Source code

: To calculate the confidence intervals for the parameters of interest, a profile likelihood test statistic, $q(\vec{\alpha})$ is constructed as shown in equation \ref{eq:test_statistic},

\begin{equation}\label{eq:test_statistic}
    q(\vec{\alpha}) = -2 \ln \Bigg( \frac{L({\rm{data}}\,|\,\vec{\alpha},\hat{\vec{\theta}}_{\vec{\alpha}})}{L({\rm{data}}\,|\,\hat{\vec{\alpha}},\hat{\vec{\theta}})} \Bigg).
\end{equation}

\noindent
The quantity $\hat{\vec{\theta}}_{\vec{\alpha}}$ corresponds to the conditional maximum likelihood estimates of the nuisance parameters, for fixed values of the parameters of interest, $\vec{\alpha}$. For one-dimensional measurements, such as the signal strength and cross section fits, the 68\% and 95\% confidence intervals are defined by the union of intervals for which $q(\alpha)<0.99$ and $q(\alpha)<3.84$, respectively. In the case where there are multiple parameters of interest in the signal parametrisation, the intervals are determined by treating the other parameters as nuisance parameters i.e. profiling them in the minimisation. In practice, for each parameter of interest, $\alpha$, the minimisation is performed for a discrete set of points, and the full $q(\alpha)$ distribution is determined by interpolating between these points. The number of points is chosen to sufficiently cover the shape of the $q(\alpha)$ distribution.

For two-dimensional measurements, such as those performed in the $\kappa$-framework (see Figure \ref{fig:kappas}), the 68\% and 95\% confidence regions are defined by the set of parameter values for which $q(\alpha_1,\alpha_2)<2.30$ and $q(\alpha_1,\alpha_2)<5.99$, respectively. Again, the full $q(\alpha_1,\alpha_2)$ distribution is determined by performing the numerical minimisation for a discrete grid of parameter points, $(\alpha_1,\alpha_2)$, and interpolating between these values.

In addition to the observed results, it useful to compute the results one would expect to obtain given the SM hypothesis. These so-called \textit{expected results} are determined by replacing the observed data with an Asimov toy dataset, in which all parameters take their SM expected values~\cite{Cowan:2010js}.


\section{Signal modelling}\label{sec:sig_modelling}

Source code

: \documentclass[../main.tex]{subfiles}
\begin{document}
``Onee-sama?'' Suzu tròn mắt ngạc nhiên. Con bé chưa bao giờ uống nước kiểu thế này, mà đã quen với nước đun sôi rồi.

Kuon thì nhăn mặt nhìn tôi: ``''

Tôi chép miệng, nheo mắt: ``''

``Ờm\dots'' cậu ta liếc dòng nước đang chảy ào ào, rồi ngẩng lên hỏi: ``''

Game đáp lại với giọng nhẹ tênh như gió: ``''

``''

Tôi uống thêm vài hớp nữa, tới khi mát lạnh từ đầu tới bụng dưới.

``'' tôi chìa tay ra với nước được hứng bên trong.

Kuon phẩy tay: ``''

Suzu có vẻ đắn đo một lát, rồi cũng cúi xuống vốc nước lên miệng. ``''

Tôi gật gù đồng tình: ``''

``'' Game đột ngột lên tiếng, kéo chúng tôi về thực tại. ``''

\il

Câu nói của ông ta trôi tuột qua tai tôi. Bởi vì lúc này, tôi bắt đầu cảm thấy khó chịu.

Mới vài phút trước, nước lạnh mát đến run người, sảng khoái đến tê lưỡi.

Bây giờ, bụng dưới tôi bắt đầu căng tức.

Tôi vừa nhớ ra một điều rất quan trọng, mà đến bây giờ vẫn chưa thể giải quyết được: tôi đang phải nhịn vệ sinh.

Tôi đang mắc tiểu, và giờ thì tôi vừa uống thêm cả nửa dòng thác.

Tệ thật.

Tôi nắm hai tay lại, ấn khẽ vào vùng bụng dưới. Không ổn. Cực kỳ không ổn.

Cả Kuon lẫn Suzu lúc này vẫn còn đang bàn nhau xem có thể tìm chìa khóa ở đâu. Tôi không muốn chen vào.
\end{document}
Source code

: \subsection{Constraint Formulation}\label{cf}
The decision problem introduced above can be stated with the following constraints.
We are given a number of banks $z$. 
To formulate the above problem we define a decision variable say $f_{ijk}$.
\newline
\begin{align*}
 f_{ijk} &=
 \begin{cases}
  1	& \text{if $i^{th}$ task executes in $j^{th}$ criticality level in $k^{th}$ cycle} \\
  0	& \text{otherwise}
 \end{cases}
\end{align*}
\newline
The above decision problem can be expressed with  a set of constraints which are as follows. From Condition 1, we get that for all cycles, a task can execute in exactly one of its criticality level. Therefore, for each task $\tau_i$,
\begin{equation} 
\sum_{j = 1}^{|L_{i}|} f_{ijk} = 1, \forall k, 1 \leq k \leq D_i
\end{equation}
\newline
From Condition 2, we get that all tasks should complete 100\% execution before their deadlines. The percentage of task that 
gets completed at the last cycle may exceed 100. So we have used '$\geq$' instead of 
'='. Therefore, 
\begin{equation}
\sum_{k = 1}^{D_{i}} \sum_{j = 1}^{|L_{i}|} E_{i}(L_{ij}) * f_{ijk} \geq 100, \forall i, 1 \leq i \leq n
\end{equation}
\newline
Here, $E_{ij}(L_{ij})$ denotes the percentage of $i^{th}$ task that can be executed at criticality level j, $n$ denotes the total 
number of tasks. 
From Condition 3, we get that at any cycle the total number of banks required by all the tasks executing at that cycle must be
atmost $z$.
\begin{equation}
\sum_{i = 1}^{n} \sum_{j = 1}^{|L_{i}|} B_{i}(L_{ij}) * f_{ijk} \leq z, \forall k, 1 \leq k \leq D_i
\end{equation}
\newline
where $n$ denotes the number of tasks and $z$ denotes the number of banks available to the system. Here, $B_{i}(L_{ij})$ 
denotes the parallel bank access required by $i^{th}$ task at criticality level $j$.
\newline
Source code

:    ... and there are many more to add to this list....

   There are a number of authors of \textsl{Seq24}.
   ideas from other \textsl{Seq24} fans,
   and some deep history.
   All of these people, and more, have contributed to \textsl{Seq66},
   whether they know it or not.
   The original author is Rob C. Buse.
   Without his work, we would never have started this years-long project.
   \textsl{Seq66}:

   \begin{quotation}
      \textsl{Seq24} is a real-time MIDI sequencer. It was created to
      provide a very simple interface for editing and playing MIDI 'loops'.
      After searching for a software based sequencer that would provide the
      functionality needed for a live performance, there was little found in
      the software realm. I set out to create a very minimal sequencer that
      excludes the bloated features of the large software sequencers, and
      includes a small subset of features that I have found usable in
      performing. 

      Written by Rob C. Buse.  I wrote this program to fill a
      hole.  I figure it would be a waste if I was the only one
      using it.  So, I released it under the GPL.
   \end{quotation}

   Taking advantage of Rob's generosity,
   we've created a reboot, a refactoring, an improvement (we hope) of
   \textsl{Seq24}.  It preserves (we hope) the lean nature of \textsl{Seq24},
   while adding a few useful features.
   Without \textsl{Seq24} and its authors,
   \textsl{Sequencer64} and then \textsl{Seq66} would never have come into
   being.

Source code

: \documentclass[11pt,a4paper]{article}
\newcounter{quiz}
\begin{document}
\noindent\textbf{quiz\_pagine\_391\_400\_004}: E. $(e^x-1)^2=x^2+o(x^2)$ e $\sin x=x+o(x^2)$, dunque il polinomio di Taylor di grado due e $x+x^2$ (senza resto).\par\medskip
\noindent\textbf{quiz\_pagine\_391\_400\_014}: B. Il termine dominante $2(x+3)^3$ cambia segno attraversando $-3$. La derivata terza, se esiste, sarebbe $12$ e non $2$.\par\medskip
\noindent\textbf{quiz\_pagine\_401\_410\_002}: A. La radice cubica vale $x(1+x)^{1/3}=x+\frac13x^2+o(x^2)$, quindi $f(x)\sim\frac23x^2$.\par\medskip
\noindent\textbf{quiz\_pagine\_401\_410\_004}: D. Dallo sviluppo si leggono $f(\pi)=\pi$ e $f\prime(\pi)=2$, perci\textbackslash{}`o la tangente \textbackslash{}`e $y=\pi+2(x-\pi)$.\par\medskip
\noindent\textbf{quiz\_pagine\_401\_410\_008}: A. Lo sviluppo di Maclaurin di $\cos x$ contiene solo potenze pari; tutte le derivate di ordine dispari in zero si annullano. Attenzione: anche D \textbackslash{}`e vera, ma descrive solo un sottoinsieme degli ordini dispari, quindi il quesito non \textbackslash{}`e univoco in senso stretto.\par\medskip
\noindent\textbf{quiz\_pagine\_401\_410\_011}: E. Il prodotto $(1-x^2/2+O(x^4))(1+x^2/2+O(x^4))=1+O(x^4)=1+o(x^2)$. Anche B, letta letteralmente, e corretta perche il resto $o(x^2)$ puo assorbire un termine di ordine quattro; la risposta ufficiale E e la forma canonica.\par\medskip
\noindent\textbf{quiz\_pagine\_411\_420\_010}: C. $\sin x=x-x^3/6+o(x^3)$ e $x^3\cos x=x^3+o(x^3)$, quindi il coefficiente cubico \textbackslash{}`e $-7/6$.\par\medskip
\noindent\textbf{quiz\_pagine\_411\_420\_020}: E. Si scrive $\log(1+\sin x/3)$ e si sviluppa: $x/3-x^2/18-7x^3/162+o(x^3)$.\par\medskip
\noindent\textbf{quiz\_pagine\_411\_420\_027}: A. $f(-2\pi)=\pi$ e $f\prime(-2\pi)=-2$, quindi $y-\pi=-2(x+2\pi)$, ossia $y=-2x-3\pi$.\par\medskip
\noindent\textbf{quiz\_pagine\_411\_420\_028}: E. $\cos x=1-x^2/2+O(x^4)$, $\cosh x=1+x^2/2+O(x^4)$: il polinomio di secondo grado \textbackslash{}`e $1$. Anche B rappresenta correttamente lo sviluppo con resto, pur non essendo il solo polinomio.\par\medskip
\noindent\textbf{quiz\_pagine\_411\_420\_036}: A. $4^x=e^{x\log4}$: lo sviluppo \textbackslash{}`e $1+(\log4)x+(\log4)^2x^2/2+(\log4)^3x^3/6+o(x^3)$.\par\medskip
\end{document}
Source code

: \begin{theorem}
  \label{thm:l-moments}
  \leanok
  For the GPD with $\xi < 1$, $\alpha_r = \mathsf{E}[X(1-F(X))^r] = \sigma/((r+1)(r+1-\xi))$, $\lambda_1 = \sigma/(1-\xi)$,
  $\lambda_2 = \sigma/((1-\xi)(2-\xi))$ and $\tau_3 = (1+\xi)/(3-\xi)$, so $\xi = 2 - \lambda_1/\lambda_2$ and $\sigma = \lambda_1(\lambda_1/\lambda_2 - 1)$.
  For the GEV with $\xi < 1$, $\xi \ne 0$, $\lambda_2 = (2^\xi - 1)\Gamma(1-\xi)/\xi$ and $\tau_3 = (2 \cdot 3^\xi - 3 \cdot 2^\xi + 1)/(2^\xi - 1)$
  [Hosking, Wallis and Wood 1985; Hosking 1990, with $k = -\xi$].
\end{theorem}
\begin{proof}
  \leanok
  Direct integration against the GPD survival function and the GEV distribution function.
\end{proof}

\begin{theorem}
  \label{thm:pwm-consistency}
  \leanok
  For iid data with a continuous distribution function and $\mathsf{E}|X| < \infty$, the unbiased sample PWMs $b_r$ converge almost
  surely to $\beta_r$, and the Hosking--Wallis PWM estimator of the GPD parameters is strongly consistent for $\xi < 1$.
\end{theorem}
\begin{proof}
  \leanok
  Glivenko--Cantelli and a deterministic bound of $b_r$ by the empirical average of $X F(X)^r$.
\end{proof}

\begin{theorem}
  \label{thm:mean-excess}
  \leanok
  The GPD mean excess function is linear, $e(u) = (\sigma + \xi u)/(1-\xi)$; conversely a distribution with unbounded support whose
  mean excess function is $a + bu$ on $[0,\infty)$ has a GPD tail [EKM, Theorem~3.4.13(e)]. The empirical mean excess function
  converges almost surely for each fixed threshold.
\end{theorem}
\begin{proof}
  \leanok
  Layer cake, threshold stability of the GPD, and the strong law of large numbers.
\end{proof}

::::

→ **WHAT THE EXERCISE ASKS**:
In the material above, transcribe exactly the lines beginning at the one with "Written by Rob" and ending at the one with "C. $\sin x=x-x^3/6+o(x^3)$", both included.

→ **ANSWER SPACE**:
      Written by Rob C. Buse.  I wrote this program to fill a
      hole.  I figure it would be a waste if I was the only one
      using it.  So, I released it under the GPL.
   \end{quotation}

   Taking advantage of Rob's generosity,
   we've created a reboot, a refactoring, an improvement (we hope) of
   \textsl{Seq24}.  It preserves (we hope) the lean nature of \textsl{Seq24},
   while adding a few useful features.
   Without \textsl{Seq24} and its authors,
   \textsl{Sequencer64} and then \textsl{Seq66} would never have come into
   being.

Source code

: \documentclass[11pt,a4paper]{article}
\newcounter{quiz}
\begin{document}
\noindent\textbf{quiz\_pagine\_391\_400\_004}: E. $(e^x-1)^2=x^2+o(x^2)$ e $\sin x=x+o(x^2)$, dunque il polinomio di Taylor di grado due e $x+x^2$ (senza resto).\par\medskip
\noindent\textbf{quiz\_pagine\_391\_400\_014}: B. Il termine dominante $2(x+3)^3$ cambia segno attraversando $-3$. La derivata terza, se esiste, sarebbe $12$ e non $2$.\par\medskip
\noindent\textbf{quiz\_pagine\_401\_410\_002}: A. La radice cubica vale $x(1+x)^{1/3}=x+\frac13x^2+o(x^2)$, quindi $f(x)\sim\frac23x^2$.\par\medskip
\noindent\textbf{quiz\_pagine\_401\_410\_004}: D. Dallo sviluppo si leggono $f(\pi)=\pi$ e $f\prime(\pi)=2$, perci\textbackslash{}`o la tangente \textbackslash{}`e $y=\pi+2(x-\pi)$.\par\medskip
\noindent\textbf{quiz\_pagine\_401\_410\_008}: A. Lo sviluppo di Maclaurin di $\cos x$ contiene solo potenze pari; tutte le derivate di ordine dispari in zero si annullano. Attenzione: anche D \textbackslash{}`e vera, ma descrive solo un sottoinsieme degli ordini dispari, quindi il quesito non \textbackslash{}`e univoco in senso stretto.\par\medskip
\noindent\textbf{quiz\_pagine\_401\_410\_011}: E. Il prodotto $(1-x^2/2+O(x^4))(1+x^2/2+O(x^4))=1+O(x^4)=1+o(x^2)$. Anche B, letta letteralmente, e corretta perche il resto $o(x^2)$ puo assorbire un termine di ordine quattro; la risposta ufficiale E e la forma canonica.\par\medskip
\noindent\textbf{quiz\_pagine\_411\_420\_010}: C. $\sin x=x-x^3/6+o(x^3)$ e $x^3\cos x=x^3+o(x^3)$, quindi il coefficiente cubico \textbackslash{}`e $-7/6$.\par\medskip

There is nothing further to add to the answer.